§ Work to complete
Your answer should repeat every line of the records below in which the word "through" appears.

§ Records supplied
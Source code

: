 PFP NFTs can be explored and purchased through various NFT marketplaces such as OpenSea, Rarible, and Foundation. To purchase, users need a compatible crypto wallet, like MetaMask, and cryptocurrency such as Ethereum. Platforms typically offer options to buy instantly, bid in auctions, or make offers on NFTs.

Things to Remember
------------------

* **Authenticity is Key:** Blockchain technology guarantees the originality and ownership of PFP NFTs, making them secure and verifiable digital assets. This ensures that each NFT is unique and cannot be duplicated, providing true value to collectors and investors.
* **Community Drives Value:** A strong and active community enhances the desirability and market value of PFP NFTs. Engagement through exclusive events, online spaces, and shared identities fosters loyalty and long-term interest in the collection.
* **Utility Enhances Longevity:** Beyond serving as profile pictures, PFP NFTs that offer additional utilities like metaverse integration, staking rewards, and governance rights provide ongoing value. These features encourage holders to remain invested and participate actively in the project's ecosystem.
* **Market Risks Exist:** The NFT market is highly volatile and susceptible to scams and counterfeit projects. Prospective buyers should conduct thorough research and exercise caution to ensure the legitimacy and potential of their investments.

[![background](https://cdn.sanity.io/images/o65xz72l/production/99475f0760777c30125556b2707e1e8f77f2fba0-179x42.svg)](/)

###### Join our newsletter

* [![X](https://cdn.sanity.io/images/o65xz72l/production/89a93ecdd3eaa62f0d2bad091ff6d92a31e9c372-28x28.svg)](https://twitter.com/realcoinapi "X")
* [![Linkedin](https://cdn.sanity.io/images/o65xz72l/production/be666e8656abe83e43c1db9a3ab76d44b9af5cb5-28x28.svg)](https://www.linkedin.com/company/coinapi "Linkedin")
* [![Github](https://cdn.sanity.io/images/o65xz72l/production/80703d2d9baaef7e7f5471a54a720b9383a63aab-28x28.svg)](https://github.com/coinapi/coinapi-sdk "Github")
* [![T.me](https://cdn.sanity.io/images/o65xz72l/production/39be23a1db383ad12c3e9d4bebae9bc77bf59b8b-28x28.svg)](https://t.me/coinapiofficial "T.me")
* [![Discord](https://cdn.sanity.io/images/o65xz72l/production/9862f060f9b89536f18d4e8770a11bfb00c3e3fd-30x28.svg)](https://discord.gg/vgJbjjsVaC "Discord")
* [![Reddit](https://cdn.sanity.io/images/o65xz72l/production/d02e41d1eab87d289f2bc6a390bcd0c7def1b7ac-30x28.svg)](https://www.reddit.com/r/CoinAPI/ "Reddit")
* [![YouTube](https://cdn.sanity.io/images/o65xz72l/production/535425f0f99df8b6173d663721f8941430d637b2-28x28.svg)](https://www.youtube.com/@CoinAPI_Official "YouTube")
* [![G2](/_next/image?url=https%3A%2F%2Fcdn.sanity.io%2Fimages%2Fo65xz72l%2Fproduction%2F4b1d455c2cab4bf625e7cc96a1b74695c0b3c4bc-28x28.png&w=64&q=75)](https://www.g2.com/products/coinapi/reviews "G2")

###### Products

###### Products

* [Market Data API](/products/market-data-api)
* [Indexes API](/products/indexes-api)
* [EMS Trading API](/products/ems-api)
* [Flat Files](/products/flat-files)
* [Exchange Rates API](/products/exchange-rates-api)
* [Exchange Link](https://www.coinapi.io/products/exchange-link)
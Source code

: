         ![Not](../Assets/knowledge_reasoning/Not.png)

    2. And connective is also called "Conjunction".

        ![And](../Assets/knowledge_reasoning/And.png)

§ Answer space
: PFP NFTs can be explored and purchased through various NFT marketplaces such as OpenSea, Rarible, and Foundation. To purchase, users need a compatible crypto wallet, like MetaMask, and cryptocurrency such as Ethereum. Platforms typically offer options to buy instantly, bid in auctions, or make offers on NFTs.
* **Community Drives Value:** A strong and active community enhances the desirability and market value of PFP NFTs. Engagement through exclusive events, online spaces, and shared identities fosters loyalty and long-term interest in the collection.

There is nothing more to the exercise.